Verdadeiramente inovador seria um vão lançado com pilares à Edgar Cardoso (outro guru com bons e maus momentos, mas que no que concerne a pilares era o mestre), com cotas em torno das cotas dos dois encontros. Um vão flat, simples, arrojado, que interferisse o menos possível no vocabulário e imaginário herdado do Alvão e das fotos do Carlos Romão na sua Cidade Surpreendente.
Não quero com isto afirmar que sejamos obrigados a reproduzir o Bairro Alto ou a Graça, tal como preconizou um aprendiz de guru em páginas de um semanário há uns fins-de-semana atrás. Definitivamente, não é. Agora, em respeito aos arquétipos culturais e arquitectónicos deveria ser exigida uma maior contenção para estas novas futuras pré-existências em respeito para com as antigas pré-existências. Interessante ver a solução para o Centro Cultural Kunsthaus Graz em Graz, Áustria, dos arquitectos Peter Cook e Colin Fournier.

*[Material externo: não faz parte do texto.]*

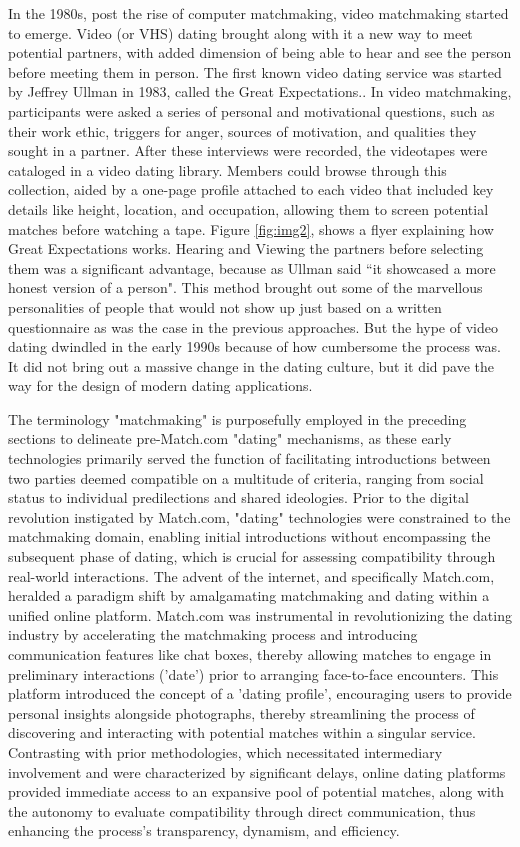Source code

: In the 1980s, post the rise of computer matchmaking, video matchmaking started to emerge. Video (or VHS) dating brought along with it a new way to meet potential partners, with added dimension of being able to hear and see the person before meeting them in person. The first known video dating service was started by Jeffrey Ullman in 1983, called the Great Expectations.\cite{waters_how_2021}. In video matchmaking, participants were asked a series of personal and motivational questions, such as their work ethic, triggers for anger, sources of motivation, and qualities they sought in a partner. After these interviews were recorded, the videotapes were cataloged in a video dating library. Members could browse through this collection, aided by a one-page profile attached to each video that included key details like height, location, and occupation, allowing them to screen potential matches before watching a tape. Figure \ref{fig:img2}, shows a flyer explaining how Great Expectations works. Hearing and Viewing the partners before selecting them was a significant advantage, because as Ullman said ``it showcased a more honest version of a person". \cite{waters_how_2021} This method brought out some of the marvellous personalities of people that would not show up just based on a written questionnaire as was the case in the previous approaches. But the hype of video dating dwindled in the early 1990s because of how cumbersome the process was. It did not bring out a massive change in the dating culture, but it did pave the way for the design of modern dating applications. 

The terminology "matchmaking" is purposefully employed in the preceding sections to delineate pre-Match.com "dating" mechanisms, as these early technologies primarily served the function of facilitating introductions between two parties deemed compatible on a multitude of criteria, ranging from social status to individual predilections and shared ideologies. Prior to the digital revolution instigated by Match.com, "dating" technologies were constrained to the matchmaking domain, enabling initial introductions without encompassing the subsequent phase of dating, which is crucial for assessing compatibility through real-world interactions. The advent of the internet, and specifically Match.com, heralded a paradigm shift by amalgamating matchmaking and dating within a unified online platform. Match.com was instrumental in revolutionizing the dating industry by accelerating the matchmaking process and introducing communication features like chat boxes, thereby allowing matches to engage in preliminary interactions ('date') prior to arranging face-to-face encounters.\cite{noauthor_dating_nodate} This platform introduced the concept of a 'dating profile', encouraging users to provide personal insights alongside photographs, thereby streamlining the process of discovering and interacting with potential matches within a singular service. Contrasting with prior methodologies, which necessitated intermediary involvement and were characterized by significant delays, online dating platforms provided immediate access to an expansive pool of potential matches, along with the autonomy to evaluate compatibility through direct communication, thus enhancing the process's transparency, dynamism, and efficiency.

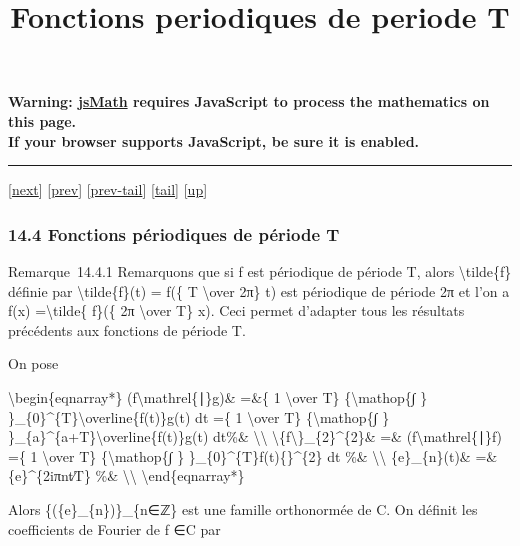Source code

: \documentclass[]{article}
\title{Fonctions periodiques de periode T}
\author{}
\date{}
\begin{document}
\maketitle

\textbf{Warning: \href{http://www.math.union.edu/locate/jsMath}{jsMath}
requires JavaScript to process the mathematics on this page.\\ If your
browser supports JavaScript, be sure it is enabled.}

\begin{center}\rule{3in}{0.4pt}\end{center}

{[}\href{coursse81.html}{next}{]} {[}\href{coursse79.html}{prev}{]}
{[}\href{coursse79.html\#tailcoursse79.html}{prev-tail}{]}
{[}\hyperref[tailcoursse80.html]{tail}{]}
{[}\href{coursch15.html\#coursse80.html}{up}{]}

\subsubsection{14.4 Fonctions périodiques de période T}

Remarque~14.4.1 Remarquons que si f est périodique de période T, alors
\textbackslash{}tilde\{f\} définie par \textbackslash{}tilde\{f\}(t) =
f(\{ T \textbackslash{}over 2π\} t) est périodique de période 2π et l'on
a f(x) =\textbackslash{}tilde\{ f\}(\{ 2π \textbackslash{}over T\} x).
Ceci permet d'adapter tous les résultats précédents aux fonctions de
période T.

On pose

\textbackslash{}begin\{eqnarray*\} (f\textbackslash{}mathrel\{∣\}g)\&
=\&\{ 1 \textbackslash{}over T\} \{\textbackslash{}mathop\{∫ \}
\}\_\{0\}\^{}\{T\}\textbackslash{}overline\{f(t)\}g(t) dt =\{ 1
\textbackslash{}over T\} \{\textbackslash{}mathop\{∫ \}
\}\_\{a\}\^{}\{a+T\}\textbackslash{}overline\{f(t)\}g(t) dt\%\&
\textbackslash{}\textbackslash{}
\textbackslash{}\textbar{}\{f\textbackslash{}\textbar{}\}\_\{2\}\^{}\{2\}\&
=\& (f\textbackslash{}mathrel\{∣\}f) =\{ 1 \textbackslash{}over T\}
\{\textbackslash{}mathop\{∫ \}
\}\_\{0\}\^{}\{T\}\textbar{}f(t)\{\textbar{}\}\^{}\{2\} dt \%\&
\textbackslash{}\textbackslash{} \{e\}\_\{n\}(t)\& =\&
\{e\}\^{}\{2iπnt∕T\} \%\& \textbackslash{}\textbackslash{}
\textbackslash{}end\{eqnarray*\}

Alors \{(\{e\}\_\{n\})\}\_\{n∈ℤ\} est une famille orthonormée de C. On
définit les coefficients de Fourier de f ∈C par
\end{document}
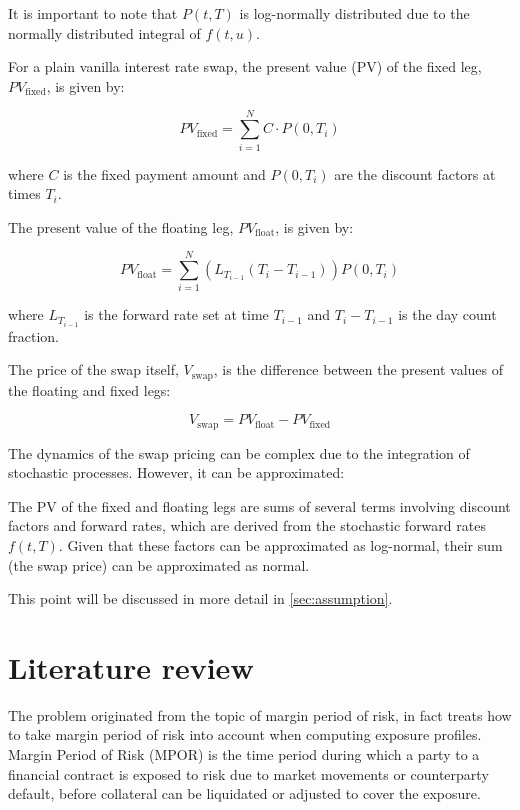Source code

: \documentclass{article}
\begin{document}
It is important to note that \(P(t,T)\) is log-normally distributed due to the normally distributed integral of \(f(t,u)\).

For a plain vanilla interest rate swap, the present value (PV) of the fixed leg, \(PV_{\text{fixed}}\), is given by:

\[
PV_{\text{fixed}} = \sum_{i=1}^{N} C \cdot P(0,T_i)
\]

where \(C\) is the fixed payment amount and \(P(0,T_i)\) are the discount factors at times \(T_i\).

The present value of the floating leg, \(PV_{\text{float}}\), is given by:

\[
PV_{\text{float}} = \sum_{i=1}^{N} \left( L_{T_{i-1}}(T_i - T_{i-1}) \right) P(0,T_i)
\]

where \(L_{T_{i-1}}\) is the forward rate set at time \(T_{i-1}\) and $T_i - T_{i-1}$ is the day count fraction.

The price of the swap itself, \(V_{\text{swap}}\), is the difference between the present values of the floating and fixed legs:

\[
V_{\text{swap}} = PV_{\text{float}} - PV_{\text{fixed}}
\]

The dynamics of the swap pricing can be complex due to the integration of stochastic processes. However, it can be approximated:

The PV of the fixed and floating legs are sums of several terms involving discount factors and forward rates, which are derived from the stochastic forward rates \(f(t,T)\). Given that these factors can be approximated as log-normal, their sum (the swap price) can be approximated as normal.

This point will be discussed in more detail in \cref{sec:assumption}.

\section{Literature review}

The problem originated from the topic of margin period of risk, in fact \cite{andersen2016rethinking} treats how to take margin period of risk into account when computing exposure profiles. 
Margin Period of Risk (MPOR) is the time period during which a party to a financial contract is exposed to risk due to market movements or counterparty default, before collateral can be liquidated or adjusted to cover the exposure.
\end{document}
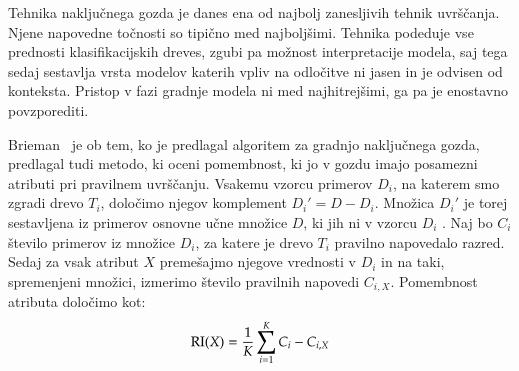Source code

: Tehnika naključnega gozda je danes ena od najbolj zanesljivih tehnik uvrščanja. Njene napovedne točnosti so tipično med najboljšimi. Tehnika podeduje vse prednosti klasifikacijskih dreves, zgubi pa možnost interpretacije modela, saj tega sedaj sestavlja vrsta modelov katerih vpliv na odločitve ni jasen in je odvisen od konteksta. Pristop v fazi gradnje modela ni med najhitrejšimi, ga pa je enostavno povzporediti.

Brieman~\cite{} je ob tem, ko je predlagal algoritem za gradnjo naključnega gozda, predlagal tudi metodo, ki oceni pomembnost, ki jo v gozdu imajo posamezni atributi pri pravilnem uvrščanju. Vsakemu vzorcu primerov $D_i$, na katerem smo zgradi drevo $T_i$,  določimo njegov komplement $D_i'=D-D_i$. Množica $D_i'$ je torej sestavljena iz primerov osnovne učne množice $D$, ki jih ni v vzorcu $D_i$ . Naj bo $C_i$ število primerov iz množice $D_i$, za katere je drevo $T_i$ pravilno napovedalo razred. Sedaj za vsak atribut $X$ premešajmo njegove vrednosti v $D_i$ in na taki, spremenjeni množici, izmerimo število pravilnih napovedi $C_{i,X}$. Pomembnost  atributa določimo kot:
%
$$ {\rm RI}(X)= {1\over K}\sum_{i=1}^K{C_i - C_{i,X}} $$

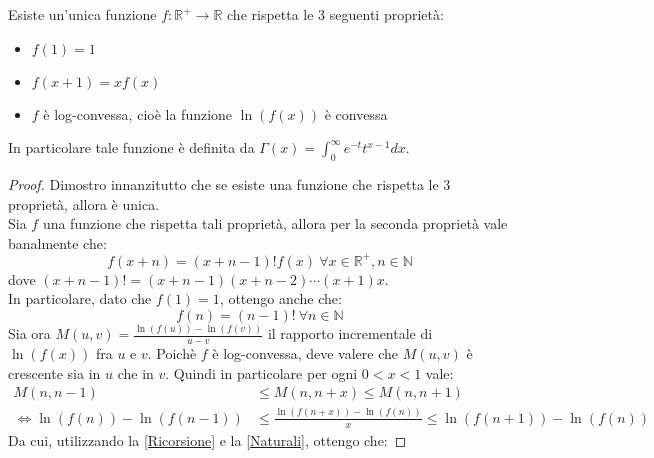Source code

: \begin{theorem}
Esiste un'unica funzione $f :\mathbb{R}^{+}\rightarrow\mathbb{R} $ che rispetta le 3 seguenti proprietà:
\begin{itemize}
 \item $f(1)=1$
 \item $f(x+1)=xf(x)$
 \item $f$ è log-convessa, cioè la funzione $\ln(f(x))$ è convessa
\end{itemize}
In particolare tale funzione è definita da $\Gamma(x)=\int_0^{\infty}{e^{-t}t^{x-1}dx}$.
\end{theorem}

\begin{proof}
Dimostro innanzitutto che se esiste una funzione che rispetta le 3 proprietà, allora è unica.\\
Sia $f$ una funzione che rispetta tali proprietà, allora per la seconda proprietà vale banalmente che:
\begin{equation}
 \label{Ricorsione}
 f(x+n)=(x+n-1)!f(x)\ \forall x\in \mathbb{R}^+, n\in\mathbb{N}
\end{equation}
dove $(x+n-1)!=(x+n-1)(x+n-2)\cdots(x+1)x$.\\
In particolare, dato che $f(1)=1$, ottengo anche che:
\begin{equation}
 \label{Naturali}
 f(n)=(n-1)!\ \forall n\in \mathbb{N}
\end{equation}
Sia ora $M(u,v)=\frac{\ln(f(u))-\ln(f(v))}{u-v}$ il rapporto incrementale
di $\ln(f(x))$ fra $u$ e $v$. Poichè $f$ è log-convessa, deve valere che $M(u,v)$ è crescente sia in $u$ che in $v$.
Quindi in particolare per ogni $0<x<1$ vale:
\begin{equation*}
 \begin{split}
  M(n,n-1) & \le M(n,n+x) \le M(n,n+1) \\
  \iff \ln(f(n))-\ln(f(n-1)) & \le \frac{\ln(f(n+x))-\ln(f(n))}{x} \le \ln(f(n+1))-\ln(f(n)) 
  \end{split}
\end{equation*}
Da cui, utilizzando la \eqref{Ricorsione} e la \eqref{Naturali}, ottengo che:


\end{proof}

A estagnação dos processos de planeamento e ordenamento do território, em especial ao nível do pormenor, mantendo as mesmas regras de “traça primeiro e só então propicia discussão já enviesada”, não tem acompanhado a evolução do paradigma comunicacional e do potencial e cada vez maior vontade de participação dos cidadãos. Depois os gurus recebem um “BASTA YA”!